[Saved entries]
»»
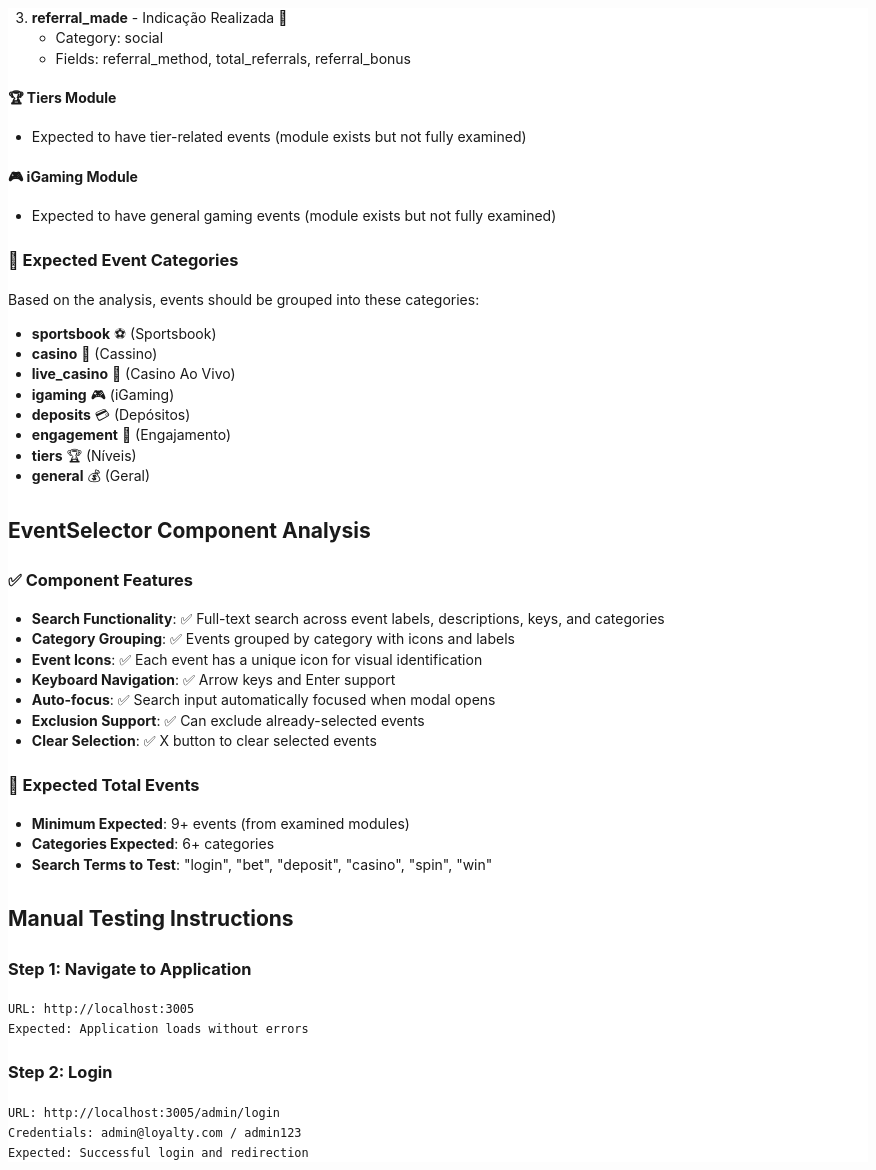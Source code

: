 3. **referral_made** - Indicação Realizada 👥
   - Category: social
   - Fields: referral_method, total_referrals, referral_bonus

#### 🏆 Tiers Module
- Expected to have tier-related events (module exists but not fully examined)

#### 🎮 iGaming Module
- Expected to have general gaming events (module exists but not fully examined)

### 📂 Expected Event Categories
Based on the analysis, events should be grouped into these categories:
- **sportsbook** ⚽ (Sportsbook)
- **casino** 🎰 (Cassino)
- **live_casino** 🎲 (Casino Ao Vivo)
- **igaming** 🎮 (iGaming)
- **deposits** 💳 (Depósitos)
- **engagement** 👥 (Engajamento)
- **tiers** 🏆 (Níveis)
- **general** 💰 (Geral)

## EventSelector Component Analysis

### ✅ Component Features
- **Search Functionality**: ✅ Full-text search across event labels, descriptions, keys, and categories
- **Category Grouping**: ✅ Events grouped by category with icons and labels
- **Event Icons**: ✅ Each event has a unique icon for visual identification
- **Keyboard Navigation**: ✅ Arrow keys and Enter support
- **Auto-focus**: ✅ Search input automatically focused when modal opens
- **Exclusion Support**: ✅ Can exclude already-selected events
- **Clear Selection**: ✅ X button to clear selected events

### 🎯 Expected Total Events
- **Minimum Expected**: 9+ events (from examined modules)
- **Categories Expected**: 6+ categories
- **Search Terms to Test**: "login", "bet", "deposit", "casino", "spin", "win"

## Manual Testing Instructions

### Step 1: Navigate to Application
```
URL: http://localhost:3005
Expected: Application loads without errors
```

### Step 2: Login
```
URL: http://localhost:3005/admin/login
Credentials: admin@loyalty.com / admin123
Expected: Successful login and redirection
```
««
Retype the records above, but only those lines that fall between the line containing "- Expected to have general" and the line containing "- **Event Icons**: ✅", with both of those lines included, exactly as written.

SOLVED EXERCISE
- Expected to have general gaming events (module exists but not fully examined)

### 📂 Expected Event Categories
Based on the analysis, events should be grouped into these categories:
- **sportsbook** ⚽ (Sportsbook)
- **casino** 🎰 (Cassino)
- **live_casino** 🎲 (Casino Ao Vivo)
- **igaming** 🎮 (iGaming)
- **deposits** 💳 (Depósitos)
- **engagement** 👥 (Engajamento)
- **tiers** 🏆 (Níveis)
- **general** 💰 (Geral)

## EventSelector Component Analysis

### ✅ Component Features
- **Search Functionality**: ✅ Full-text search across event labels, descriptions, keys, and categories
- **Category Grouping**: ✅ Events grouped by category with icons and labels
- **Event Icons**: ✅ Each event has a unique icon for visual identification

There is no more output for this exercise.